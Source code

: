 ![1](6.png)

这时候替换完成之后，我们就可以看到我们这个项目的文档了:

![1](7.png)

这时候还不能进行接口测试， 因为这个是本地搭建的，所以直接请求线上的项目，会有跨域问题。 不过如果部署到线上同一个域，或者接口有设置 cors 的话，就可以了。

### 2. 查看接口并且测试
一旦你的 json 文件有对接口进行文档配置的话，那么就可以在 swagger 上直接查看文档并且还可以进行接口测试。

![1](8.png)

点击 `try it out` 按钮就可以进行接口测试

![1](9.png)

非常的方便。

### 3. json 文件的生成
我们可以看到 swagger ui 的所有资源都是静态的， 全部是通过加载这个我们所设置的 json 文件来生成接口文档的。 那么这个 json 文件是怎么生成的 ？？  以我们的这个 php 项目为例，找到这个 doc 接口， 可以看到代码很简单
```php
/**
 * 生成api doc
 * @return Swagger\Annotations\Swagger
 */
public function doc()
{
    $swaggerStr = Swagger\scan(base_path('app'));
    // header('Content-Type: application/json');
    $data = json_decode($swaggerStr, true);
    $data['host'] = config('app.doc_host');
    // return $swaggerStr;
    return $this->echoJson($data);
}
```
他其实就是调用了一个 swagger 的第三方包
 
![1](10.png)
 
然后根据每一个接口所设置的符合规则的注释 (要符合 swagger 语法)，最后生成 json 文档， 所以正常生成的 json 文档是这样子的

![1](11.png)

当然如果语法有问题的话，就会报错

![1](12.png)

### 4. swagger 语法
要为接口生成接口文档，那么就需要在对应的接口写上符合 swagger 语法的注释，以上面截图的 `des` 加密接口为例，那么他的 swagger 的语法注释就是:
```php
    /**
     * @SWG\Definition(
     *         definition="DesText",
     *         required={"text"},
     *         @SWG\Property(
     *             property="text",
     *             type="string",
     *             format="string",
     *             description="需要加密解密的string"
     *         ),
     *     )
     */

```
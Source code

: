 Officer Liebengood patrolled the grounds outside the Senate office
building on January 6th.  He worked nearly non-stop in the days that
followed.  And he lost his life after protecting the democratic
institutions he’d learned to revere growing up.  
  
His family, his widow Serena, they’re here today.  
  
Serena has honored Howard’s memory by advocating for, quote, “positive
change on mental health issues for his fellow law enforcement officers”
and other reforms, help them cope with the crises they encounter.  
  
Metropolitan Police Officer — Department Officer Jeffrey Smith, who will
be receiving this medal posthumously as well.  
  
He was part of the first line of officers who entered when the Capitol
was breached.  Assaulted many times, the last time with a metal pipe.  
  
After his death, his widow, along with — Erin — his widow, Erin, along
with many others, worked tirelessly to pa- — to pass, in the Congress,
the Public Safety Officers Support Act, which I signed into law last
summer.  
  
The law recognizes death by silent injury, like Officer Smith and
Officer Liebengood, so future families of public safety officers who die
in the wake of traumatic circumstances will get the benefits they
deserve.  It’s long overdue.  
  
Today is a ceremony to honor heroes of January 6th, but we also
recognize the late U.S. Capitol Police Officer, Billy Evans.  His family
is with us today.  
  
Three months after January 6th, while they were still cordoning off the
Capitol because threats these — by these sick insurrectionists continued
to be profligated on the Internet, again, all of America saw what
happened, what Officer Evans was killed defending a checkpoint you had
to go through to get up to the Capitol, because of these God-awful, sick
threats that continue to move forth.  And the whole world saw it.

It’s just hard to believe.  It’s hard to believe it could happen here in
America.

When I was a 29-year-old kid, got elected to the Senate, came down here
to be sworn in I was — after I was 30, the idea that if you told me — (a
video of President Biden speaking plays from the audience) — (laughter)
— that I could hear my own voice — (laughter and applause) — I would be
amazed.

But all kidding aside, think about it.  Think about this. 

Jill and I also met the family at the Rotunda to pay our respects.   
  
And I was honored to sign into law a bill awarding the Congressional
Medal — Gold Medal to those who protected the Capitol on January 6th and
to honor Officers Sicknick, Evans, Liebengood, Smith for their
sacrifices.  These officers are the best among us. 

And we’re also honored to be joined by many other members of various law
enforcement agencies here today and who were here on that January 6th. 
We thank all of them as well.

■ WHAT YOU SHOULD DO: All of the records above need to be copied exactly.

■ PROBLEM SOLUTION:
Source code

: ![1](6.png)

这时候替换完成之后，我们就可以看到我们这个项目的文档了:

![1](7.png)

这时候还不能进行接口测试， 因为这个是本地搭建的，所以直接请求线上的项目，会有跨域问题。 不过如果部署到线上同一个域，或者接口有设置 cors 的话，就可以了。

### 2. 查看接口并且测试
一旦你的 json 文件有对接口进行文档配置的话，那么就可以在 swagger 上直接查看文档并且还可以进行接口测试。

![1](8.png)

点击 `try it out` 按钮就可以进行接口测试

![1](9.png)

非常的方便。

### 3. json 文件的生成
我们可以看到 swagger ui 的所有资源都是静态的， 全部是通过加载这个我们所设置的 json 文件来生成接口文档的。 那么这个 json 文件是怎么生成的 ？？  以我们的这个 php 项目为例，找到这个 doc 接口， 可以看到代码很简单
```php
/**
 * 生成api doc
 * @return Swagger\Annotations\Swagger
 */
public function doc()
{
    $swaggerStr = Swagger\scan(base_path('app'));
    // header('Content-Type: application/json');
    $data = json_decode($swaggerStr, true);
    $data['host'] = config('app.doc_host');
    // return $swaggerStr;
    return $this->echoJson($data);
}
```
他其实就是调用了一个 swagger 的第三方包
 
![1](10.png)
 
然后根据每一个接口所设置的符合规则的注释 (要符合 swagger 语法)，最后生成 json 文档， 所以正常生成的 json 文档是这样子的

![1](11.png)

当然如果语法有问题的话，就会报错

![1](12.png)

### 4. swagger 语法
要为接口生成接口文档，那么就需要在对应的接口写上符合 swagger 语法的注释，以上面截图的 `des` 加密接口为例，那么他的 swagger 的语法注释就是:
```php
    /**
     * @SWG\Definition(
     *         definition="DesText",
     *         required={"text"},
     *         @SWG\Property(
     *             property="text",
     *             type="string",
     *             format="string",
     *             description="需要加密解密的string"
     *         ),
     *     )
     */

```
Source code

: Officer Liebengood patrolled the grounds outside the Senate office
building on January 6th.  He worked nearly non-stop in the days that
followed.  And he lost his life after protecting the democratic
institutions he’d learned to revere growing up.  
  
His family, his widow Serena, they’re here today.  
  
Serena has honored Howard’s memory by advocating for, quote, “positive
change on mental health issues for his fellow law enforcement officers”
and other reforms, help them cope with the crises they encounter.  
  
Metropolitan Police Officer — Department Officer Jeffrey Smith, who will
be receiving this medal posthumously as well.  
  
He was part of the first line of officers who entered when the Capitol
was breached.  Assaulted many times, the last time with a metal pipe.  
  
After his death, his widow, along with — Erin — his widow, Erin, along
with many others, worked tirelessly to pa- — to pass, in the Congress,
the Public Safety Officers Support Act, which I signed into law last
summer.  
  
The law recognizes death by silent injury, like Officer Smith and
Officer Liebengood, so future families of public safety officers who die
in the wake of traumatic circumstances will get the benefits they
deserve.  It’s long overdue.  
  
Today is a ceremony to honor heroes of January 6th, but we also
recognize the late U.S. Capitol Police Officer, Billy Evans.  His family
is with us today.  
  
Three months after January 6th, while they were still cordoning off the
Capitol because threats these — by these sick insurrectionists continued
to be profligated on the Internet, again, all of America saw what
happened, what Officer Evans was killed defending a checkpoint you had
to go through to get up to the Capitol, because of these God-awful, sick
threats that continue to move forth.  And the whole world saw it.

It’s just hard to believe.  It’s hard to believe it could happen here in
America.

When I was a 29-year-old kid, got elected to the Senate, came down here
to be sworn in I was — after I was 30, the idea that if you told me — (a
video of President Biden speaking plays from the audience) — (laughter)
— that I could hear my own voice — (laughter and applause) — I would be
amazed.

But all kidding aside, think about it.  Think about this. 

Jill and I also met the family at the Rotunda to pay our respects.   
  
And I was honored to sign into law a bill awarding the Congressional
Medal — Gold Medal to those who protected the Capitol on January 6th and
to honor Officers Sicknick, Evans, Liebengood, Smith for their
sacrifices.  These officers are the best among us. 

And we’re also honored to be joined by many other members of various law
enforcement agencies here today and who were here on that January 6th. 
We thank all of them as well.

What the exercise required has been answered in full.